Website Security

SSL Certificates

Get Them In Place Says Google


Note, late to the game after sending my clients an update last year, I have now decided to write a blog post about it.
If you haven’t seen it already, beginning July 2018, Google will start displaying a warning in the Chrome browser bar for websites that do not have an SSL certificate and are therefore deemed “un-secure” to Google (additional information on the subject can be found here and here). Displaying such a warning can have a negative affect on the website visitor and as such, Google may not wish to show the unsecure website in search results resulting in a slump in search rankings.

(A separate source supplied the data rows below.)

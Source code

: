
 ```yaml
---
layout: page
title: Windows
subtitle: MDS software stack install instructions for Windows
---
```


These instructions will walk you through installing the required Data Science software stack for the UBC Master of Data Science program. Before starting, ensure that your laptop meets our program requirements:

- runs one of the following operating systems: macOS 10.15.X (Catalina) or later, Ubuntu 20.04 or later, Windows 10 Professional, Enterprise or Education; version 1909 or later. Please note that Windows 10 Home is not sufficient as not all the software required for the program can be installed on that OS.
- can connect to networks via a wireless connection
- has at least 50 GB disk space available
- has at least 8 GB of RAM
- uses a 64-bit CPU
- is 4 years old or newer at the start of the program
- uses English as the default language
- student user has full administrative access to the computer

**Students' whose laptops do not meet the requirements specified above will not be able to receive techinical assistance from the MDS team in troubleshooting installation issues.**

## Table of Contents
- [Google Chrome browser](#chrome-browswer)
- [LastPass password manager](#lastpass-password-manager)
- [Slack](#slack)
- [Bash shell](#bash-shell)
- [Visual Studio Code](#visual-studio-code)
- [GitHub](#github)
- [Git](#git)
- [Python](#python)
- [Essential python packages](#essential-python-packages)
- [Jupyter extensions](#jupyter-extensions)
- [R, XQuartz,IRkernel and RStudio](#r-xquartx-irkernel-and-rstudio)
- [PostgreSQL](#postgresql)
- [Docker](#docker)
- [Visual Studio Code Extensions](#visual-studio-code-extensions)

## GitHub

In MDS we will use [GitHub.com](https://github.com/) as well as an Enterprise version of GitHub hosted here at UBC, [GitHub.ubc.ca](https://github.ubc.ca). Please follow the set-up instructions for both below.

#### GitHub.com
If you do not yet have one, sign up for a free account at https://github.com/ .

If you’re unsure what an SSL certificate is, it’s a feature that makes your website more secure and less susceptible to being hacked (think of the secure websites used by banks or websites that ask for payment information). Websites addresses that have an SSL certificate are displayed as https://www.yourwebsite.com (vs http://www.yourwebsite.com, which doesn’t have an “s” after the http).

SSL Certificates can be quite spendy if purchased from hosting companies and are sometimes difficult to implement so a website operates correctly. Fortunately, I have found a resource for a FREE SSL certificate - CloudFlare. Not only is it easier to implement and manage, but it also aids in proper website operation without any visitor confusion or loss of SEO. IE – automatic redirect from http to https is possible without a change to the htaccess file.

While the SSL certificate with CloudFlare is free, it does take time to properly set it up, incorporate it into the website via change of on-page seo code, change the DNS settings on the hosting side, and update related websites like Google Analytics & Google Webmaster Tools to ensure proper indexing of your website. To accomplish this, your webmaster needs the following:

(1) Access to your hosting account to change DNS settings.
(2) If you receive any verification emails, be sure to forward it to me.
(3) If I don’t have it already, they’ll need your Google account info so they can go in and update Google Analytics and Webmaster Tools to ensure the new website address is indexed properly.

Even though free is nice, paid is always better. If you would prefer to purchase an SSL certificate from your host (or already have), this is possible. It does however mean changes to the htaccess file is necessary for an additional level of redirects.

Finally, if you don’t have it already, you may want to also incorporate the services of SiteLock prevention, scan and removal (or similar service). SiteLock is an automatic monitoring service of your website to ensure there are no breaches or injection of malware files into your site. Should something be found, it’s taken care of quickly and without harm to your reputation with Google. Ask your host if they have such a service.

On a side note, if you have a WordPress site, and have a security plugin like Wordfence in place, you might want to consider disabling it and enabling security via the host (SiteLock) but outside of WordPress as sometimes plugins and the CMS database do not agree. Or at least this is my own personal experience – see my blog post “why I hate WordPress”.